- [How to complete this task]: Report each line below that carries the word "dienen".

== == ==

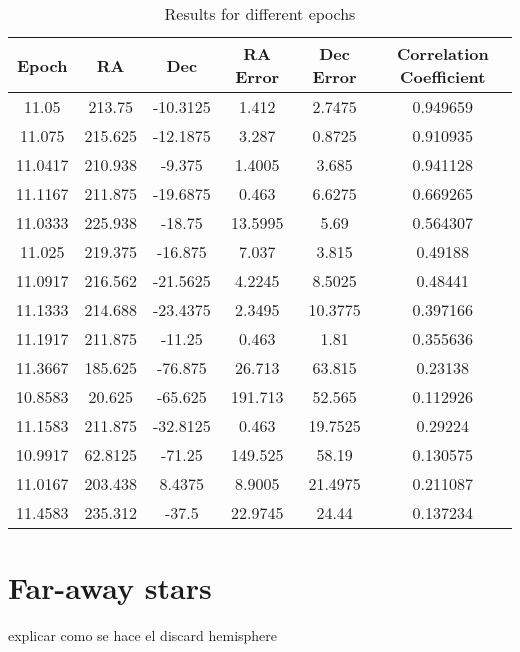 \begin{table}[h!]
	\centering
	\def\arraystretch{1.2}
	\begin{tabular}{|c c c c c c|} 
		\hline
		\textbf{Epoch} & RA & Dec & RA Error & Dec Error & Correlation Coefficient \\ [0.5ex] 
		\hline\hline
		11.05 & 213.75 & -10.3125 & 1.412 & 2.7475 & 0.949659 \\ 
		\hline
		11.075 & 215.625 & -12.1875 & 3.287 & 0.8725 & 0.910935 \\ 
		\hline
		11.0417 & 210.938 & -9.375 & 1.4005 & 3.685 & 0.941128 \\ 
		\hline
		11.1167 & 211.875 & -19.6875 & 0.463 & 6.6275 & 0.669265 \\ 
		\hline
		11.0333 & 225.938 & -18.75 & 13.5995 & 5.69 & 0.564307 \\ 
		\hline
		11.025 & 219.375 & -16.875 & 7.037 & 3.815 & 0.49188 \\ 
		\hline
		11.0917 & 216.562 & -21.5625 & 4.2245 & 8.5025 & 0.48441 \\ 
		\hline
		11.1333 & 214.688 & -23.4375 & 2.3495 & 10.3775 & 0.397166 \\ 
		\hline
		11.1917 & 211.875 & -11.25 & 0.463 & 1.81 & 0.355636 \\ 
		\hline
		11.3667 & 185.625 & -76.875 & 26.713 & 63.815 & 0.23138 \\ 
		\hline
		10.8583 & 20.625 & -65.625 & 191.713 & 52.565 & 0.112926 \\ 
		\hline
		11.1583 & 211.875 & -32.8125 & 0.463 & 19.7525 & 0.29224 \\ 
		\hline
		10.9917 & 62.8125 & -71.25 & 149.525 & 58.19 & 0.130575 \\ 
		\hline
		11.0167 & 203.438 & 8.4375 & 8.9005 & 21.4975 & 0.211087 \\ 
		\hline
		11.4583 & 235.312 & -37.5 & 22.9745 & 24.44 & 0.137234 \\
		\hline
	\end{tabular}
	\caption{Results for different epochs}
\end{table}




\section{Far-away stars}

explicar como se hace el discard hemisphere
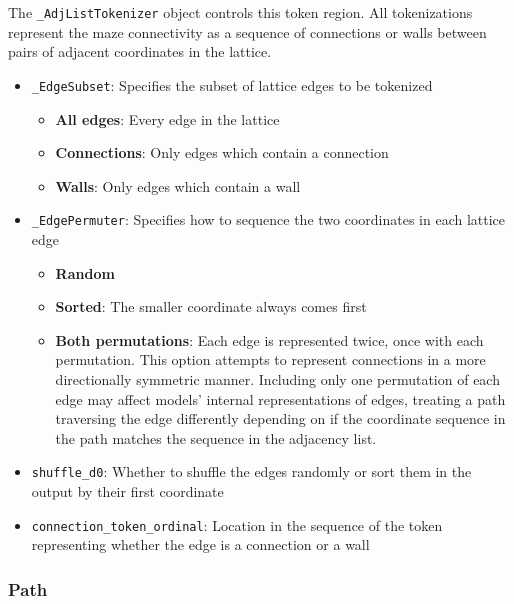 \documentclass[10pt,a4paper,onecolumn]{article}
\providecommand{\tightlist}{%
  \setlength{\itemsep}{0pt}\setlength{\parskip}{0pt}}
\begin{document}
The \texttt{\_AdjListTokenizer} object controls this token region. All
tokenizations represent the maze connectivity as a sequence of
connections or walls between pairs of adjacent coordinates in the
lattice.

\begin{itemize}
\tightlist
\item
  \texttt{\_EdgeSubset}: Specifies the subset of lattice edges to be
  tokenized

  \begin{itemize}
  \tightlist
  \item
    \textbf{All edges}: Every edge in the lattice
  \item
    \textbf{Connections}: Only edges which contain a connection
  \item
    \textbf{Walls}: Only edges which contain a wall
  \end{itemize}
\item
  \texttt{\_EdgePermuter}: Specifies how to sequence the two coordinates
  in each lattice edge

  \begin{itemize}
  \tightlist
  \item
    \textbf{Random}
  \item
    \textbf{Sorted}: The smaller coordinate always comes first
  \item
    \textbf{Both permutations}: Each edge is represented twice, once
    with each permutation. This option attempts to represent connections
    in a more directionally symmetric manner. Including only one
    permutation of each edge may affect models' internal representations
    of edges, treating a path traversing the edge differently depending
    on if the coordinate sequence in the path matches the sequence in
    the adjacency list.
  \end{itemize}
\item
  \texttt{shuffle\_d0}: Whether to shuffle the edges randomly or sort
  them in the output by their first coordinate
\item
  \texttt{connection\_token\_ordinal}: Location in the sequence of the
  token representing whether the edge is a connection or a wall
\end{itemize}

\hypertarget{pathtokenizer}{%
\subsubsection{Path}\label{pathtokenizer}}
\end{document}
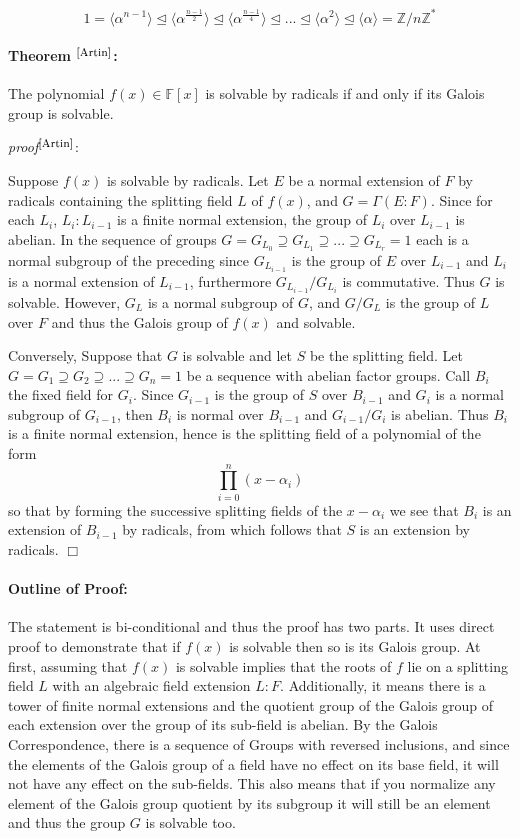 \documentclass{article}
\begin{document}
$$ 1 = \langle \alpha^{n-1}   \rangle \trianglelefteq \langle\alpha^{\frac{n-1}{2}}\rangle \trianglelefteq \langle\alpha^{\frac{n-1}{4}}\rangle \trianglelefteq... \trianglelefteq \langle\alpha^2\rangle \trianglelefteq \langle\alpha\rangle = \mathbb{Z}/n\mathbb{Z}^* $$

\paragraph{Theorem $^{\textrm{\footnotesize\cite{Artin}}}$:} The polynomial $f(x)\in\mathbb{F}[x]$ is solvable by radicals if and only if its Galois group is solvable.
\par
\textit{proof}$^{\textrm{\footnotesize\cite{Artin}}}$:
\par
Suppose $f(x)$ is solvable by radicals. Let $E$ be a normal extension of $F$ by radicals containing the splitting field $L$ of $f(x)$, and $G = \Gamma(E: F)$. Since for each $L_i$, $L_i:L_{i-1}$ is a finite normal extension, the group  of $L_i$ over $L_{i-1}$ is abelian. In the sequence of groups $G = G_{L_0} \supseteq G_{L_1} \supseteq ... \supseteq G_{L_r} = 1$ each is a normal subgroup of the preceding since $G_{L_{i-1}}$ is the group of $E$ over $L_{i-1}$ and $L_i$ is a normal extension of $L_{i-1}$, furthermore $G_{L_{i-1}}/G_{L_i}$ is commutative. Thus $G$ is solvable. However, $G_L$ is a normal subgroup of $G$, and $G/G_L$ is the group of $L$ over $F$ and thus the Galois group of $f(x)$ and solvable.
\par
Conversely, Suppose that $G$ is solvable and let $S$ be the splitting field. Let $G = G_1 \supseteq G_2 \supseteq ... \supseteq G_n = 1$ be a sequence with abelian factor groups. Call $B_i$ the fixed field for $G_i$. Since $G_{i-1}$ is the group of $S$ over $B_{i-1}$ and $G_i$ is a normal subgroup of $G_{i-1}$, then $B_i$ is normal over $B_{i-1}$ and $G_{i-1}/G_i$ is abelian. Thus $B_i$ is a finite normal extension, hence is the splitting field of a polynomial of the form 
$$\prod_{i=0}^{n}(x-\alpha_{i})$$
so that by forming the successive splitting fields of the $x-\alpha_{i}$ we see that $B_i$ is an extension of $B_{i-1}$ by radicals, from which follows that $S$ is an extension by radicals. $\Box$

\paragraph{Outline of Proof:}
The statement is bi-conditional and thus the proof has two parts. It uses direct proof to demonstrate that if $f(x)$ is solvable then so is its Galois group. At first, assuming that $f(x)$ is solvable implies that the roots of $f$ lie on a splitting field $L$ with an algebraic field extension $L: F$. Additionally, it means there is a tower of finite normal extensions and the quotient group of the Galois group of each extension over the group of its sub-field is abelian. By the Galois Correspondence, there is a sequence of Groups with reversed inclusions, and since the elements of the Galois group of a field have no effect on its base field, it will not have any effect on the sub-fields. This also means that if you normalize any element of the Galois group quotient by its subgroup it will still be an element and thus the group $G$ is solvable too.
\end{document}
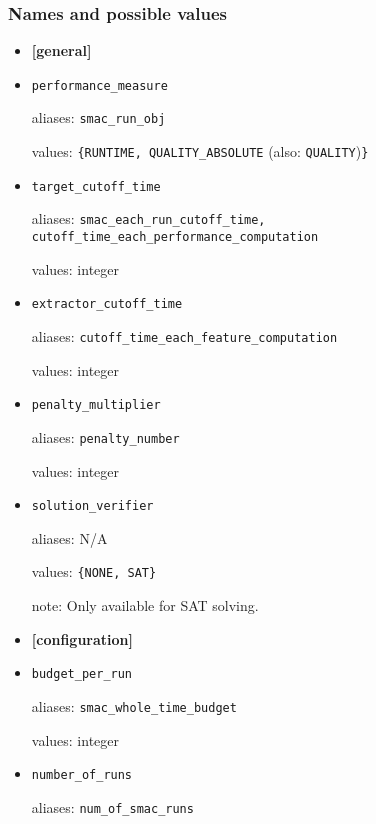 \documentclass{article}
\begin{document}
\subsubsection{Names and possible values}
\label{sect:settings_details}
\begin{itemize}[noitemsep]
  \item[] \textbf{[general]}\\
  \item[] \texttt{performance\_measure}

          aliases: \texttt{smac\_run\_obj}

          values: \texttt{\{RUNTIME, QUALITY\_ABSOLUTE} (also: \texttt{QUALITY})\texttt{\}}\\
  \item[] \texttt{target\_cutoff\_time}

          aliases: \texttt{smac\_each\_run\_cutoff\_time, cutoff\_time\_each\_performance\_computation}

          values: integer\\
  \item[] \texttt{extractor\_cutoff\_time}

          aliases: \texttt{cutoff\_time\_each\_feature\_computation}

          values: integer\\
  \item[] \texttt{penalty\_multiplier}

          aliases: \texttt{penalty\_number}

          values: integer\\
  \item[] \texttt{solution\_verifier}

          aliases: N/A

          values: \texttt{\{NONE, SAT\}}

          note: Only available for SAT solving.\\
  \item[] \textbf{[configuration]}\\
  \item[] \texttt{budget\_per\_run}

          aliases: \texttt{smac\_whole\_time\_budget}

          values: integer\\
  \item[] \texttt{number\_of\_runs}

          aliases: \texttt{num\_of\_smac\_runs}


\end{itemize}
\end{document}
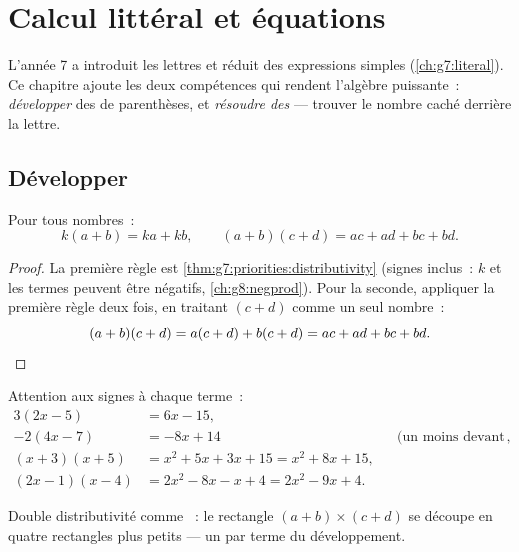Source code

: \chapter{Calcul littéral et équations}\label{ch:g8:equations}

L'année 7 a introduit les lettres et réduit des expressions simples
(\cref{ch:g7:literal}). Ce chapitre ajoute les deux compétences qui
rendent l'algèbre puissante~: \emph{développer} des  de
parenthèses, et \emph{résoudre des } --- trouver le nombre
caché derrière la lettre.

\section{Développer}

\begin{theorem}\label{thm:g8:equations:expand}
Pour tous nombres~:
\[
k(a + b) = ka + kb,
\qquad
(a + b)(c + d) = ac + ad + bc + bd .
\]
\end{theorem}

\begin{proof}
La première règle est \cref{thm:g7:priorities:distributivity} (signes
inclus~: $k$ et les termes peuvent être négatifs,
\cref{ch:g8:negprod}). Pour la seconde, appliquer la première règle
deux fois, en traitant $(c + d)$ comme un seul nombre~:
\[
(a + b)(c + d) = a(c + d) + b(c + d) = ac + ad + bc + bd .
\qedhere
\]
\end{proof}

\begin{example}\label{ex:g8:equations:expand}
Attention aux signes à chaque terme~:
\begin{align*}
3(2x - 5) &= 6x - 15, \\
-2(4x - 7) &= -8x + 14
&& \text{(un moins devant inverse les deux signes)}, \\
(x + 3)(x + 5) &= x^2 + 5x + 3x + 15 = x^2 + 8x + 15, \\
(2x - 1)(x - 4) &= 2x^2 - 8x - x + 4 = 2x^2 - 9x + 4 .
\end{align*}
\end{example}

\begin{omfigure}

{\small Double distributivité comme ~: le rectangle
$(a+b) \times (c+d)$ se découpe en quatre rectangles plus petits ---
un par terme du développement.}
\end{omfigure}

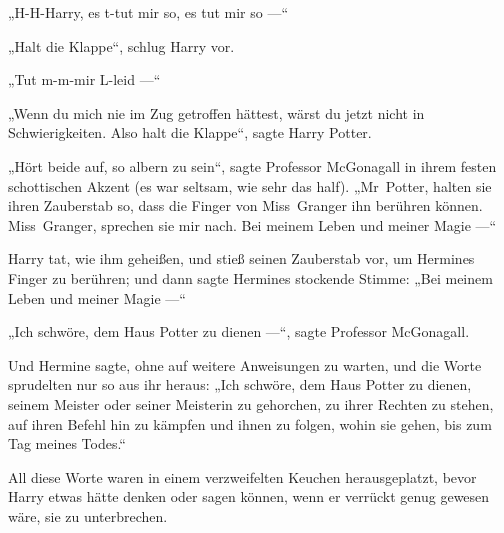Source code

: „H-H-Harry, es t-tut mir so, es tut mir so —“

„Halt die Klappe“, schlug Harry vor.

„Tut m-m-mir L-leid —“

„Wenn du mich nie im Zug getroffen hättest, wärst du jetzt nicht in Schwierigkeiten. Also halt die Klappe“, sagte Harry Potter.

„Hört beide auf, so albern zu sein“, sagte Professor McGonagall in ihrem festen schottischen Akzent (es war seltsam, wie sehr das half).
„Mr~Potter, halten sie ihren Zauberstab so, dass die Finger von Miss~Granger ihn berühren können. Miss~Granger, sprechen sie mir nach. Bei meinem Leben und meiner Magie —“

Harry tat, wie ihm geheißen, und stieß seinen Zauberstab vor, um Hermines Finger zu berühren; und dann sagte Hermines stockende Stimme:
„Bei meinem Leben und meiner Magie —“

„Ich schwöre, dem Haus Potter zu dienen —“, sagte Professor McGonagall.

Und Hermine sagte, ohne auf weitere Anweisungen zu warten, und die Worte sprudelten nur so aus ihr heraus:
„Ich schwöre, dem Haus Potter zu dienen, seinem Meister oder seiner Meisterin zu gehorchen, zu ihrer Rechten zu stehen, auf ihren Befehl hin zu kämpfen und ihnen zu folgen, wohin sie gehen, bis zum Tag meines Todes.“

All diese Worte waren in einem verzweifelten Keuchen herausgeplatzt, bevor Harry etwas hätte denken oder sagen können, wenn er verrückt genug gewesen wäre, sie zu unterbrechen.

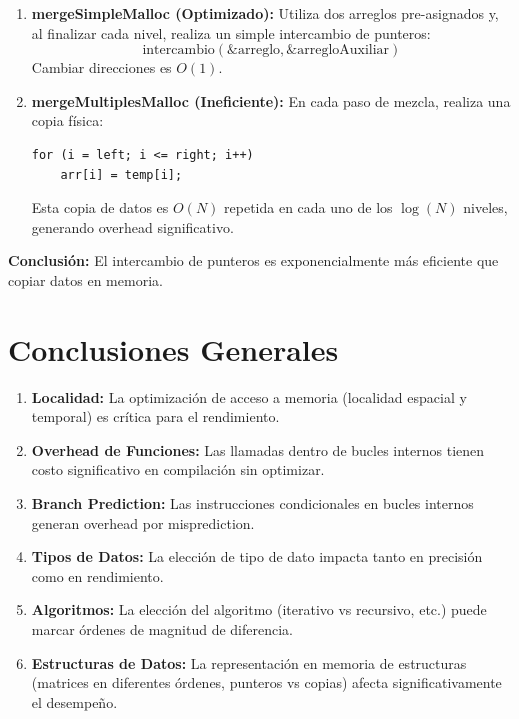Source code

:\documentclass[11pt,a4paper]{article}
\begin{document}
\begin{enumerate}
\item \textbf{mergeSimpleMalloc (Optimizado):}
Utiliza dos arreglos pre-asignados y, al finalizar cada nivel, realiza un simple intercambio de punteros:
$$\text{intercambio}(\&\text{arreglo}, \&\text{arregloAuxiliar})$$
Cambiar direcciones es $O(1)$.

\item \textbf{mergeMultiplesMalloc (Ineficiente):}
En cada paso de mezcla, realiza una copia física:
\begin{lstlisting}
for (i = left; i <= right; i++)
    arr[i] = temp[i];
\end{lstlisting}
Esta copia de datos es $O(N)$ repetida en cada uno de los $\log(N)$ niveles, generando overhead significativo.
\end{enumerate}

\textbf{Conclusión:} El intercambio de punteros es exponencialmente más eficiente que copiar datos en memoria.

\section*{Conclusiones Generales}

\begin{enumerate}
\item \textbf{Localidad:} La optimización de acceso a memoria (localidad espacial y temporal) es crítica para el rendimiento.

\item \textbf{Overhead de Funciones:} Las llamadas dentro de bucles internos tienen costo significativo en compilación sin optimizar.

\item \textbf{Branch Prediction:} Las instrucciones condicionales en bucles internos generan overhead por misprediction.

\item \textbf{Tipos de Datos:} La elección de tipo de dato impacta tanto en precisión como en rendimiento.

\item \textbf{Algoritmos:} La elección del algoritmo (iterativo vs recursivo, etc.) puede marcar órdenes de magnitud de diferencia.

\item \textbf{Estructuras de Datos:} La representación en memoria de estructuras (matrices en diferentes órdenes, punteros vs copias) afecta significativamente el desempeño.
\end{enumerate}
\end{document}
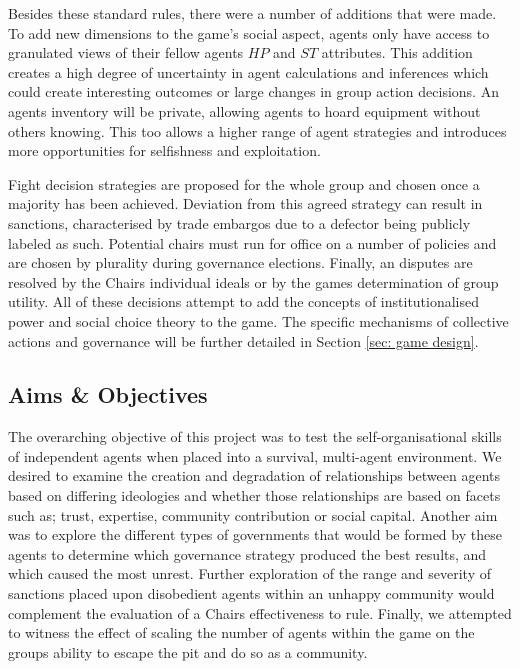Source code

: Besides these standard rules, there were a number of additions that were made. To add new dimensions to the game's social aspect, agents only have access to granulated views of their fellow agents $HP$ and $ST$ attributes. This addition creates a high degree of uncertainty in agent calculations and inferences which could create interesting outcomes or large changes in group action decisions. An agents inventory will be private, allowing agents to hoard equipment without others knowing. This too allows a higher range of agent strategies and introduces more opportunities for selfishness and exploitation. 

Fight decision strategies are proposed for the whole group and chosen once a majority has been achieved. Deviation from this agreed strategy can result in sanctions, characterised by trade embargos due to a defector being publicly labeled as such. Potential chairs must run for office on a number of policies and are chosen by plurality during governance elections. Finally, an disputes are resolved by the Chairs individual ideals or by the games determination of group utility. All of these decisions attempt to add the concepts of institutionalised power and social choice theory to the game. The specific mechanisms of collective actions and governance will be further detailed in Section \ref{sec: game design}. 


\subsection{Aims \& Objectives}\label{sec:aims}

The overarching objective of this project was to test the self-organisational skills of independent agents when placed into a survival, multi-agent environment. We desired to examine the creation and degradation of relationships between agents based on differing ideologies and whether those relationships are based on facets such as; trust, expertise, community contribution or social capital. Another aim was to explore the different types of governments that would be formed by these agents to determine which governance strategy produced the best results, and which caused the most unrest. Further exploration of the range and severity of sanctions placed upon disobedient agents within an unhappy community would complement the evaluation of a Chairs effectiveness to rule. Finally, we attempted to witness the effect of scaling the number of agents within the game on the groups ability to escape the pit and do so as a community.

== == ==

- [Task output]:
„Ich schwöre, dem Haus Potter zu dienen —“, sagte Professor McGonagall.
„Ich schwöre, dem Haus Potter zu dienen, seinem Meister oder seiner Meisterin zu gehorchen, zu ihrer Rechten zu stehen, auf ihren Befehl hin zu kämpfen und ihnen zu folgen, wohin sie gehen, bis zum Tag meines Todes.“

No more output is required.